I’ve really enjoyed being part of the Knit and Crochet Blogging week organized by Eskimimi. What a great idea! I have discovered quite a few very interesting new blogs. Thanks so much!
Today’s topic is What a Yarn! This is a topic that I cannot pretend to be unbiased about. My daughter is a hand dyer – Meg of Twisted Fiber Art, and I think her yarn is truly special. Meg started dyeing late in 2004 and opened an Etsy shop in December of 2005. At first, she dyed variegated yarns, which were already special because of her eye for color but were technically similar to those from other dyers. Then in 2006, she developed techniques that let her create self-striping yarns. Here is an example from mid-2007.

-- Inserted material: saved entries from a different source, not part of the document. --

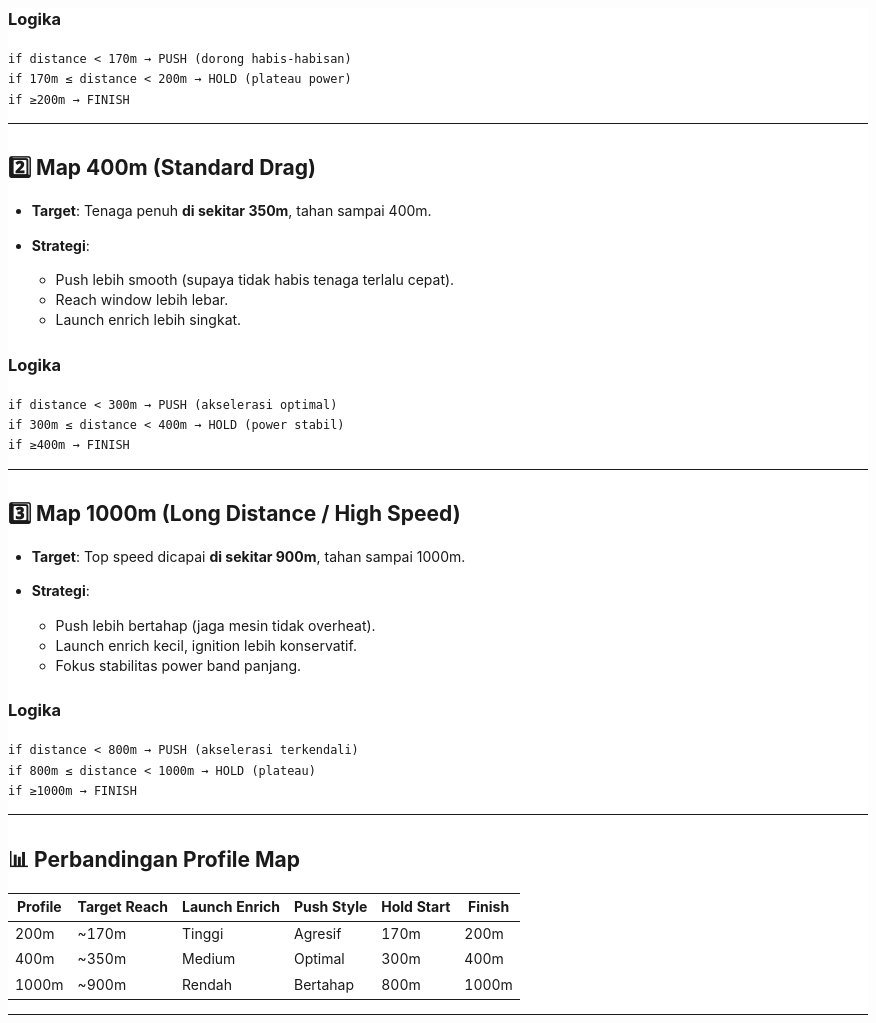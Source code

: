 ### Logika

```
if distance < 170m → PUSH (dorong habis-habisan)
if 170m ≤ distance < 200m → HOLD (plateau power)
if ≥200m → FINISH
```

---

## 2️⃣ Map 400m (Standard Drag)

* **Target**: Tenaga penuh **di sekitar 350m**, tahan sampai 400m.
* **Strategi**:

  * Push lebih smooth (supaya tidak habis tenaga terlalu cepat).
  * Reach window lebih lebar.
  * Launch enrich lebih singkat.

### Logika

```
if distance < 300m → PUSH (akselerasi optimal)
if 300m ≤ distance < 400m → HOLD (power stabil)
if ≥400m → FINISH
```

---

## 3️⃣ Map 1000m (Long Distance / High Speed)

* **Target**: Top speed dicapai **di sekitar 900m**, tahan sampai 1000m.
* **Strategi**:

  * Push lebih bertahap (jaga mesin tidak overheat).
  * Launch enrich kecil, ignition lebih konservatif.
  * Fokus stabilitas power band panjang.

### Logika

```
if distance < 800m → PUSH (akselerasi terkendali)
if 800m ≤ distance < 1000m → HOLD (plateau)
if ≥1000m → FINISH
```

---

## 📊 Perbandingan Profile Map

| Profile | Target Reach | Launch Enrich | Push Style | Hold Start | Finish |
| ------- | ------------ | ------------- | ---------- | ---------- | ------ |
| 200m    | \~170m       | Tinggi        | Agresif    | 170m       | 200m   |
| 400m    | \~350m       | Medium        | Optimal    | 300m       | 400m   |
| 1000m   | \~900m       | Rendah        | Bertahap   | 800m       | 1000m  |

---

One of the nice things about her self-striping yarns is that the color changes are not abrupt as with machine-produced (and most hand-dyed) yarns. Partly this is because she uses more colors than you would guess. Also, she does not apply yarn in solid patches of color but blends the colors with each others at the boundaries. Here is an example that shows the many colors in a colorway and how they blend.
But she didn’t stop there. Next she came up with what she calls Mutating Variegate colorways. In these colorways, there are stripes, but each stripe is itself variegated. The blending of these stripes is truly unusual. One of my favorite of these colorways is called Sherwood. Here is an example which shows the colors in the yarn very clearly (although the stripes do look a bit different in items for people.)

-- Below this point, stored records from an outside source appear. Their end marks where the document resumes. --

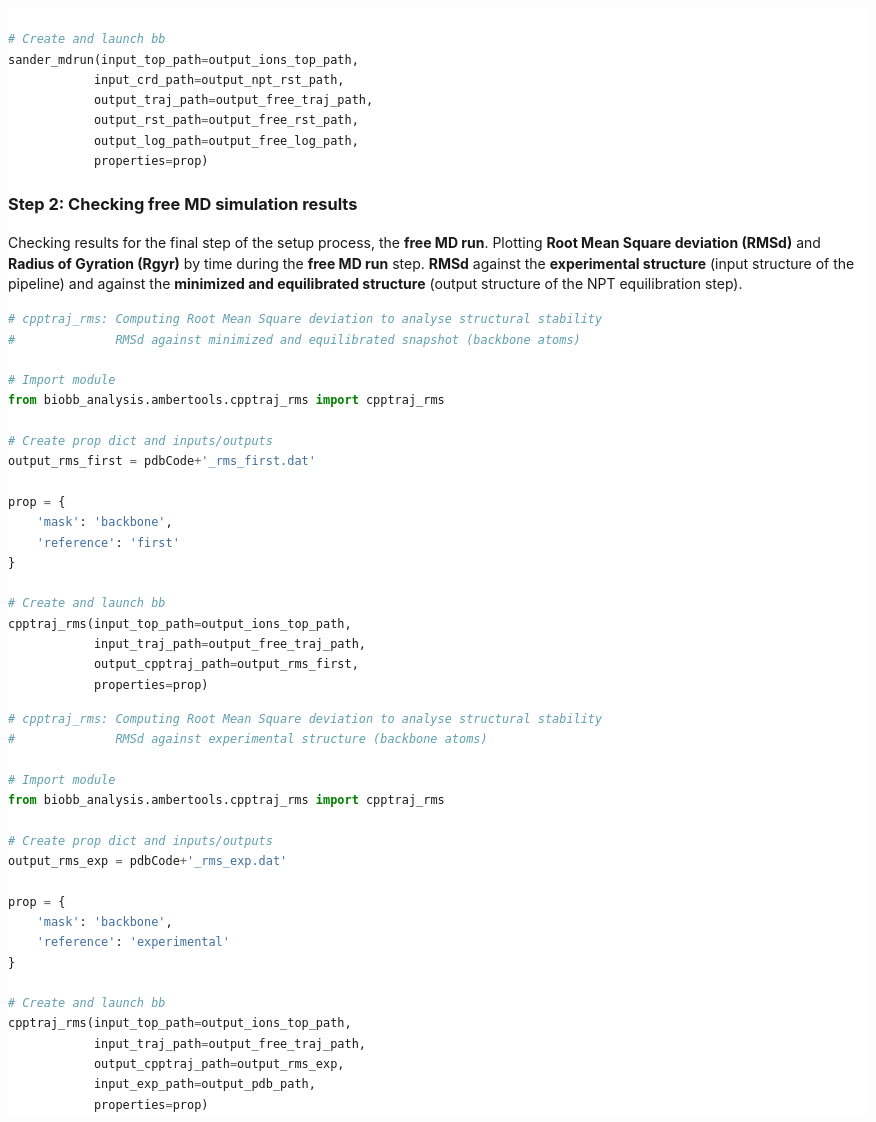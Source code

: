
 ```python

# Create and launch bb
sander_mdrun(input_top_path=output_ions_top_path,
            input_crd_path=output_npt_rst_path,
            output_traj_path=output_free_traj_path,
            output_rst_path=output_free_rst_path,
            output_log_path=output_free_log_path,
            properties=prop)
```

<a id="mdStep2"></a>
### Step 2: Checking free MD simulation results

Checking results for the final step of the setup process, the **free MD run**. Plotting **Root Mean Square deviation (RMSd)** and **Radius of Gyration (Rgyr)** by time during the **free MD run** step. **RMSd** against the **experimental structure** (input structure of the pipeline) and against the **minimized and equilibrated structure** (output structure of the NPT equilibration step).


```python
# cpptraj_rms: Computing Root Mean Square deviation to analyse structural stability 
#              RMSd against minimized and equilibrated snapshot (backbone atoms)   

# Import module
from biobb_analysis.ambertools.cpptraj_rms import cpptraj_rms

# Create prop dict and inputs/outputs
output_rms_first = pdbCode+'_rms_first.dat'

prop = {
    'mask': 'backbone',
    'reference': 'first'
}

# Create and launch bb
cpptraj_rms(input_top_path=output_ions_top_path,
            input_traj_path=output_free_traj_path,
            output_cpptraj_path=output_rms_first,
            properties=prop)
```


```python
# cpptraj_rms: Computing Root Mean Square deviation to analyse structural stability 
#              RMSd against experimental structure (backbone atoms)   

# Import module
from biobb_analysis.ambertools.cpptraj_rms import cpptraj_rms

# Create prop dict and inputs/outputs
output_rms_exp = pdbCode+'_rms_exp.dat'

prop = {
    'mask': 'backbone',
    'reference': 'experimental'
}

# Create and launch bb
cpptraj_rms(input_top_path=output_ions_top_path,
            input_traj_path=output_free_traj_path,
            output_cpptraj_path=output_rms_exp,
            input_exp_path=output_pdb_path, 
            properties=prop)
```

I love the way that stitch pattern works with the mutating variegate colorways!
Still not satisfied, Meg went on to develop what she calls Evolutions. These are yarns which work their way through a colorway just once over the length of yarn being dyed. A single skein of Evolution yarn on most of her bases is 70 grams, but she can make an evolution cover from 1 to 5 skeins. She can even change the proportions to fit, say a triangular shawl, so that there is more of the color that will be at the wide end of the shawl. I always get compliments when I wear, for instance, this shawl, which was knit from a two-skein evolution.

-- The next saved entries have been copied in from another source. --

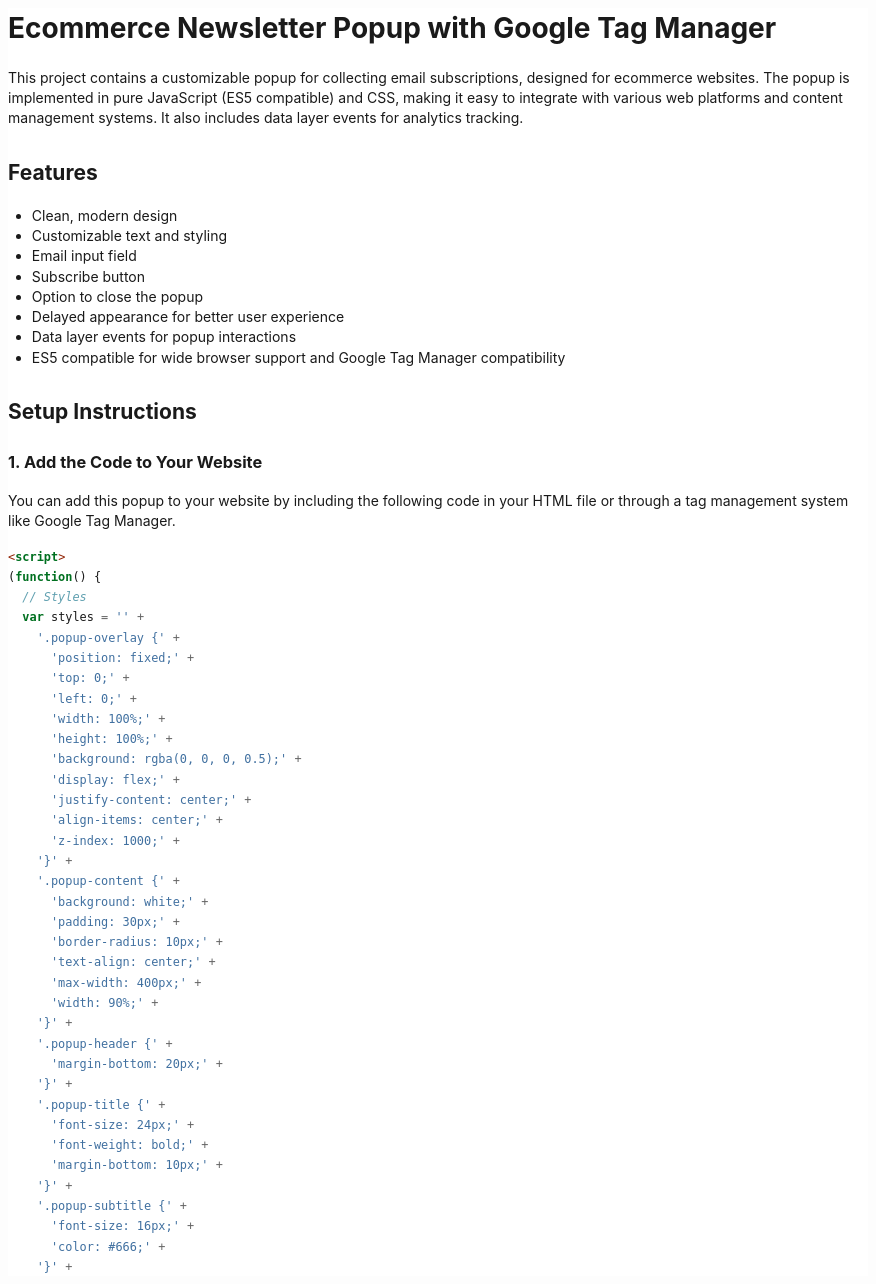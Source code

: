 # Ecommerce Newsletter Popup with Google Tag Manager

This project contains a customizable popup for collecting email subscriptions, designed for ecommerce websites. The popup is implemented in pure JavaScript (ES5 compatible) and CSS, making it easy to integrate with various web platforms and content management systems. It also includes data layer events for analytics tracking.

## Features

- Clean, modern design
- Customizable text and styling
- Email input field
- Subscribe button
- Option to close the popup
- Delayed appearance for better user experience
- Data layer events for popup interactions
- ES5 compatible for wide browser support and Google Tag Manager compatibility

## Setup Instructions

### 1. Add the Code to Your Website

You can add this popup to your website by including the following code in your HTML file or through a tag management system like Google Tag Manager.

```html
<script>
(function() {
  // Styles
  var styles = '' +
    '.popup-overlay {' +
      'position: fixed;' +
      'top: 0;' +
      'left: 0;' +
      'width: 100%;' +
      'height: 100%;' +
      'background: rgba(0, 0, 0, 0.5);' +
      'display: flex;' +
      'justify-content: center;' +
      'align-items: center;' +
      'z-index: 1000;' +
    '}' +
    '.popup-content {' +
      'background: white;' +
      'padding: 30px;' +
      'border-radius: 10px;' +
      'text-align: center;' +
      'max-width: 400px;' +
      'width: 90%;' +
    '}' +
    '.popup-header {' +
      'margin-bottom: 20px;' +
    '}' +
    '.popup-title {' +
      'font-size: 24px;' +
      'font-weight: bold;' +
      'margin-bottom: 10px;' +
    '}' +
    '.popup-subtitle {' +
      'font-size: 16px;' +
      'color: #666;' +
    '}' +
```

So although it may seem like an advertisement for me to choose my daughters yarns for this purpose, it’s really all I could choose at this point. Meg has often told me that her feelings would not be hurt if I chose to knit in someone else’s yarns – but why would I? I really feel that I would choose her yarns if we weren’t related and since she refuses to let me pay her for any of them and is always ready to let me have any unsold yarns that may be around or dye something for me at my request – well I just don’t use any other yarns these days. I just feel extremely lucky!